Try it: Every line that contains "utility" must be located and copied from the data.

═════ Information given

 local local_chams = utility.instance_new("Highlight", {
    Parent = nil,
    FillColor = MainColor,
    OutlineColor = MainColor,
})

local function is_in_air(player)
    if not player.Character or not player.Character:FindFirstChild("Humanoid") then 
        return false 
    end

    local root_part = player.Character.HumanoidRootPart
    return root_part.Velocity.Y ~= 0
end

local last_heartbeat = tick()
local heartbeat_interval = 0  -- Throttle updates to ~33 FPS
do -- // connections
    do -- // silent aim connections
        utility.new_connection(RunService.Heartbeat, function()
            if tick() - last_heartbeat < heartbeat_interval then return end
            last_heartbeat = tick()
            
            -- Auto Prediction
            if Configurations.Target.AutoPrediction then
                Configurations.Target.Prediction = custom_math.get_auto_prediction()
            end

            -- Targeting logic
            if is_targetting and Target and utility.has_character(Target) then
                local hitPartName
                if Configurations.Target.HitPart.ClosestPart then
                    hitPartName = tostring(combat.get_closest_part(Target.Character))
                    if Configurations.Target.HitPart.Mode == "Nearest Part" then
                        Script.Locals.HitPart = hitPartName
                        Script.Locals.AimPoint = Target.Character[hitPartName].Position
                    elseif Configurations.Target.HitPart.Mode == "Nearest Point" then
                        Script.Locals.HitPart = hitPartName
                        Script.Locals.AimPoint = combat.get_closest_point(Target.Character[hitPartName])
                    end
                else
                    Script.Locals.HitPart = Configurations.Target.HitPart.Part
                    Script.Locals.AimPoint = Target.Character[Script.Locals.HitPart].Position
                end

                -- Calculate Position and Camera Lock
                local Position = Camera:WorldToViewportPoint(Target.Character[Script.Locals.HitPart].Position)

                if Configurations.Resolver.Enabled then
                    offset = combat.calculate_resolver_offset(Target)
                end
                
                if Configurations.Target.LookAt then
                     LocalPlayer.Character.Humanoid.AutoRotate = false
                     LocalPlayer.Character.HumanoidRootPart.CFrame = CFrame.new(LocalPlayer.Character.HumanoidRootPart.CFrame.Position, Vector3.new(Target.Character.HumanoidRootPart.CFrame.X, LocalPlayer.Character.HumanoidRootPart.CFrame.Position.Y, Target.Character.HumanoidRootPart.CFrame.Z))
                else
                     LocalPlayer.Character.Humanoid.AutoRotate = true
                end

══════════

Result for this exercise:
 local local_chams = utility.instance_new("Highlight", {
        utility.new_connection(RunService.Heartbeat, function()
            if is_targetting and Target and utility.has_character(Target) then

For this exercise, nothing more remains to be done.